Let me know if your wish(es) has been granted, you already have them or you no longer intested with them so I can update the list.

Thanks.


----------



## hollywood (Feb 15, 2005)

hey there. remove my wishes please. taking up space and i guess they are kind of odd requests.

would like to replace those with just one: a bowl or two of 3 Nuns. thanks!:tu


----------



## paperairplane (Nov 8, 2007)

Since I don't know what I like yet, I am interested in hitting some of the 'standbys' so I have a frame of reference. 

Dunhill Early Morning or London Mixture.
C&D Yale Mixture
P Stokkebye Lux Navy Flake or Mac Baren Navy Flake
McClelland FM Bayou


----------



## bonggoy (Mar 9, 2006)

*Savvy*
Gawith Full Virginia Flake

*pnutbutrsangwich*
GLPease Bohemian Scandal
GLPease Ravens Wing

*Alyks*
Samuel Gawith 1792

*Hollywood*
Bell's Three Nun Original

Let me know if your wish(es) has been granted, you already have them or you no longer intested with them so I can update the list.

Thanks.


----------



## croatan (Mar 23, 2005)

bonggoy said:


> *Hollywood*
> Rattray's: Black Mallory
> Solani X - Sweet Mystery
> Samuel Gawith: St. James Flake





hollywood said:


> hey there. remove my wishes please. taking up space and i guess they are kind of odd requests.
> 
> would like to replace those with just one: a bowl or two of 3 Nuns. thanks!:tu


Dave, I have a tin of Black Mallory I've been meaning to open. I'm going to be out of town most of this week, but I can some off to you next week.


----------



## hollywood (Feb 15, 2005)

croatan said:


> Dave, I have a tin of Black Mallory I've been meaning to open. I'm going to be out of town most of this week, but I can some off to you next week.


Thanks James! Sounds like it should be very good. No rush my friend. :tu


----------



## Cheeto (May 10, 2007)

fireman43 said:


> Received this over the weekend. Over the top with some extra samples I am looking forward to as well as the polishing cloth that will come in very handy! Thanks for the great wish!

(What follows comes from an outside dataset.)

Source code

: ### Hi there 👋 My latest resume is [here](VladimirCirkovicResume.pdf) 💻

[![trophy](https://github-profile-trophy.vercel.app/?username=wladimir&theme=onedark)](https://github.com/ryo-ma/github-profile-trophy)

Glad to hear it reached you ok. I hope you like that Barbary Coast sample. I like it enough to warrant me just buying an 8oz tin of the stuff.


----------



## rehbas21 (Aug 8, 2007)

*Savvy
*Gawith Full Virginia Flake

Ive got a tin of this ordered. I can send you a sample when it comes in if you dont mind waiting.


----------



## IHT (Dec 27, 2003)

i got mine today from bonggoy, plus a couple tag alongs (i haven't had the time to look yet). 

thanks, ronnie.

eh, i'll go look. brb.

-----
i'm back.

well, i don't know if ronnie can read/count or not. 

Three Nun's from the 90's. if that's still current production, thanks for the aged version. :r
McClelland VA #22 from '93, looks like a big flake, not broken.
Capstan Navy Cut Medium from early 2000s.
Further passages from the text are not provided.